ALEX SILVA/ESTADÃO
ALEX SILVA/ESTADÃO

'Não estou inseguro', garante Sidão, após voltar ao gol do São Paulo

Jogador vê críticas exageradas sobre suas atuações: 'Tem muita gente tomando gol duvidoso e ninguém fala nada'

Renan Cacioli, O Estado de S. Paulo

05 Novembro 2018 | 11h00

O goleiro Sidão voltou a ser titular do São Paulo no empate em 2 a 2 contra o Flamengo, domingo, no Morumbi, após Jean, que tomara sua posição nas três partidas anteriores, cumprir suspensão. Mais uma vez, ele teve momentos de herói e de vilão. A torcida, como de costume, acabou mais pegando no pé do camisa 12 nas falhas do que aplaudindo nas defesas importantes. Apesar disso, ele se mostrou confiante quando foi perguntado, na zona mista, se estava se sentindo inseguro.

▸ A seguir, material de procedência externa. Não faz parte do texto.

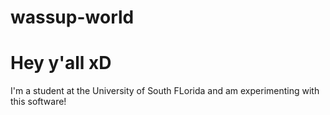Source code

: # wassup-world

# Hey y'all xD
I'm a student at the University of South FLorida and am experimenting with this software!
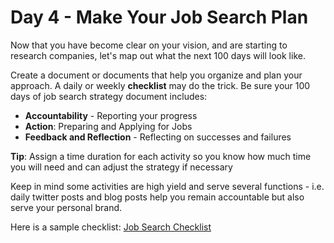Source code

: # Day 4 - Make Your Job Search Plan

Now that you have become clear on your vision, and are starting to research companies, let's map out what the next 100 days will look like.

Create a document or documents that help you organize and plan your approach. A daily or weekly **checklist** may do the trick. Be sure your 100 days of job search strategy document includes:

* **Accountability** - Reporting your progress
* **Action**: Preparing and Applying for Jobs
* **Feedback and Reflection** - Reflecting on successes and failures

**Tip**: Assign a time duration for each activity so you know how much time you will need and can adjust the strategy if necessary

Keep in mind some activities are high yield and serve several functions - i.e. daily twitter posts and blog posts help you remain accountable but also serve your personal brand.

Here is a sample checklist: [Job Search Checklist](https://www.evernote.com/shard/s329/sh/a6636879-304c-0006-0b9d-22725cb6b3bc/35d91d1ef43bd8e1ea2d7e78766cd1f0)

"Não, os jogos estão aí, fiz um ótimo Campeonato Brasileiro, tenho números favoráveis. Não estou inseguro não, cara. Fala-se muito mas se sabe pouco da posição, às vezes é até injusto o julgamento. Tem muita gente tomando gol duvidoso no Brasileiro e ninguém fala nada, e quando é comigo é diferente. Mas enfim. Não estou inseguro, não. Estou bem, trabalhando, e quando surge oportunidade tento dar o meu melhor", disse.

Sidão não perdeu posição para Jean por conta de lesão ou suspensão. Tratou-se de opção técnica mesmo de Diego Aguirre. Que Sidão disse acatar tranquilamente: "Primeiro, respeito a opinião da comissão técnica. Sou funcionário do São Paulo e estou à disposição como todos os atletas. Talvez a pressão externa por parte da torcida tenha pesado para que ele fizesse essa troca. Mas fizemos um ótimo primeiro turno e eu joguei todo o primeiro turno. Então nosso time caiu um pouco de produção e acaba sobrando para alguém. Mas tenho bagagem para suportar isso daí, o importante é o São Paulo ficar na parte de cima da tabela", afirmou.

Em outra pergunta, se a torcida exagerava nas cobranças, ele também se disse tranquilo: "Todo atleta que veste a camisa do São Paulo vai ser muito cobrado para ter grande desempenho. Tenho mais de 70 jogos com a camisa do São Paulo, não é qualquer pessoa que vem aqui e faz isso. Faz parte. O torcedor quer sempre vencer, então isso é normal".

Com contrato até o fim do ano que vem, ele não pretende deixar o clube antes do tempo. "Eu sou muito feliz aqui, já passei por isso, já fiquei na reserva, já entrei num momento bem ruim no ano passado, consegui dar a resposta, o time saiu de uma situação difícil. Enquanto o São Paulo contar comigo estarei sempre à disposição".